What Are Five Lessons from the First 100 Days? by Ada Hasloecher{3:48 minutes to read}

Without getting into politics—and I know it’s difficult not to these days—the purpose of my article is to see the macrocosm of our current governmental divisions and compare it to the microcosm of the negotiations that couples engage in when mediating.

In watching the continued stalemates in Washington unfold, I was inspired to share some thoughts that have held my clients in good stead during their mediations—with some coaching from their mediator, of course!

These five lessons go hand-in-hand, overlap, and integrate with one another:

  1. Don’t denigrate your opponent:
    • Your mother was right. You can catch more flies with honey than with vinegar.

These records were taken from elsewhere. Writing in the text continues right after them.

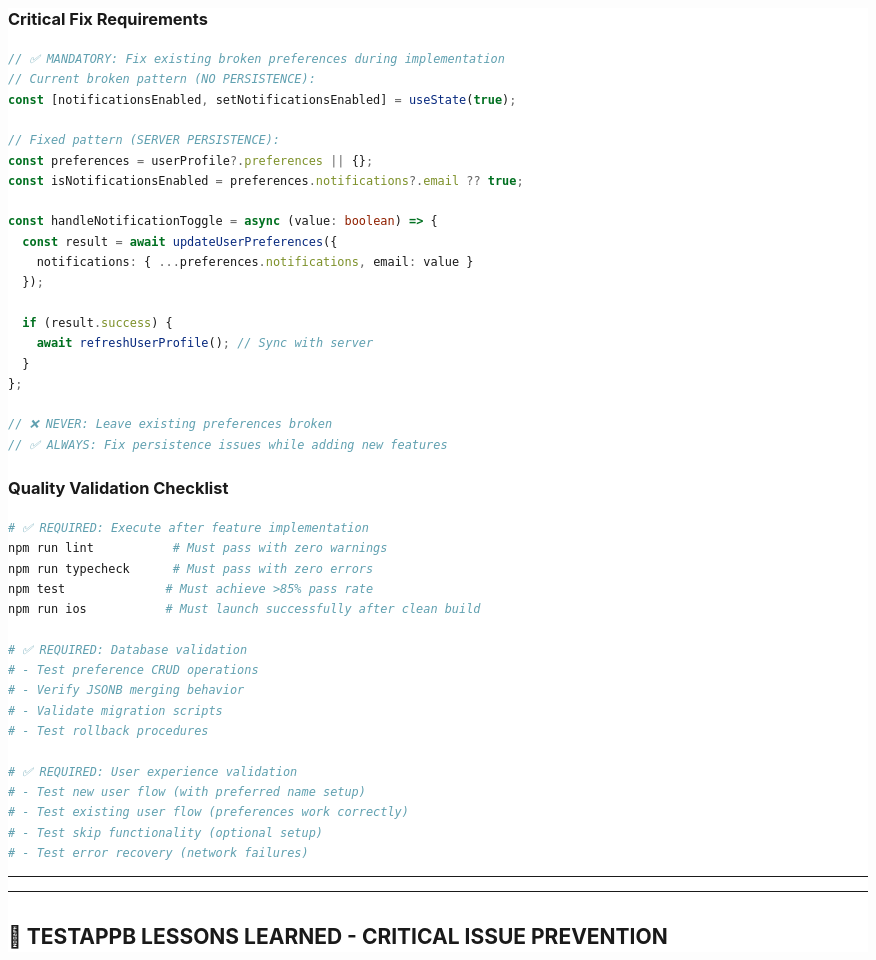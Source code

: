 
### **Critical Fix Requirements**

```typescript
// ✅ MANDATORY: Fix existing broken preferences during implementation
// Current broken pattern (NO PERSISTENCE):
const [notificationsEnabled, setNotificationsEnabled] = useState(true);

// Fixed pattern (SERVER PERSISTENCE):
const preferences = userProfile?.preferences || {};
const isNotificationsEnabled = preferences.notifications?.email ?? true;

const handleNotificationToggle = async (value: boolean) => {
  const result = await updateUserPreferences({
    notifications: { ...preferences.notifications, email: value }
  });
  
  if (result.success) {
    await refreshUserProfile(); // Sync with server
  }
};

// ❌ NEVER: Leave existing preferences broken
// ✅ ALWAYS: Fix persistence issues while adding new features
```

### **Quality Validation Checklist**

```bash
# ✅ REQUIRED: Execute after feature implementation
npm run lint           # Must pass with zero warnings
npm run typecheck      # Must pass with zero errors
npm test              # Must achieve >85% pass rate
npm run ios           # Must launch successfully after clean build

# ✅ REQUIRED: Database validation
# - Test preference CRUD operations
# - Verify JSONB merging behavior
# - Validate migration scripts
# - Test rollback procedures

# ✅ REQUIRED: User experience validation
# - Test new user flow (with preferred name setup)
# - Test existing user flow (preferences work correctly)
# - Test skip functionality (optional setup)
# - Test error recovery (network failures)
```

---

---

## 🚨 **TESTAPPB LESSONS LEARNED - CRITICAL ISSUE PREVENTION**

Blaming, yelling at, and humiliating your opponent won’t get you anywhere close to your goal. It just doesn’t work.
    • Find a way to respect the other point of view, and that may help you respect the one who holds it. You don’t have to necessarily agree with their perspective, but listen carefully and try to understand it without vilifying them.
  2. Take responsibility and ownership of your actions:
    • It just can’t be all those “thems” out there that are always doing it to you. Did you ever notice when your life is messed up, you are always there? Right. Maybe, just maybe, you have something to do with it.
    • Own it and take responsibility. There may even be an apology in there somewhere, and that can go a long way to disarming the situation. No one is right all the time, and it’s burdensome to take on that mantle. Let it go and see what happens.
  3. Pick your battles:
    • Not every issue bears the same weight. Some things are really, really important and others are not. Figure out which is which and put your intention behind the ones that matter most to you. When we fight with the same fervor for everything, it dilutes the things that truly matter.
  4. Not every battle is a war:
    • You’ve heard the expression: “They won the battle but lost the war.” First of all, divorce is not a war. Trust me. You are still going to be a family and, if you go for a “scorched earth” scenario, everyone loses, especially your children. When you demean and eviscerate your spouse, what kind of parent are you leaving for your children? Think about what you’re doing and the long-term impact of your actions.
  5. Compromise is NOT a dirty word:
    • We’re all adults here, and I think at this point in our lives we’ve figured out that no one gets everything he/she wants. Let’s face it. Listening for common ground and building on that is the way to go.
    • When we take the position that “it’s my way or the highway”…well, good luck with that. In a negotiation, the expression “Don’t let the perfect be the enemy of the good” is apt in more ways than one, especially where your children are concerned. Bend a little; it won’t kill you.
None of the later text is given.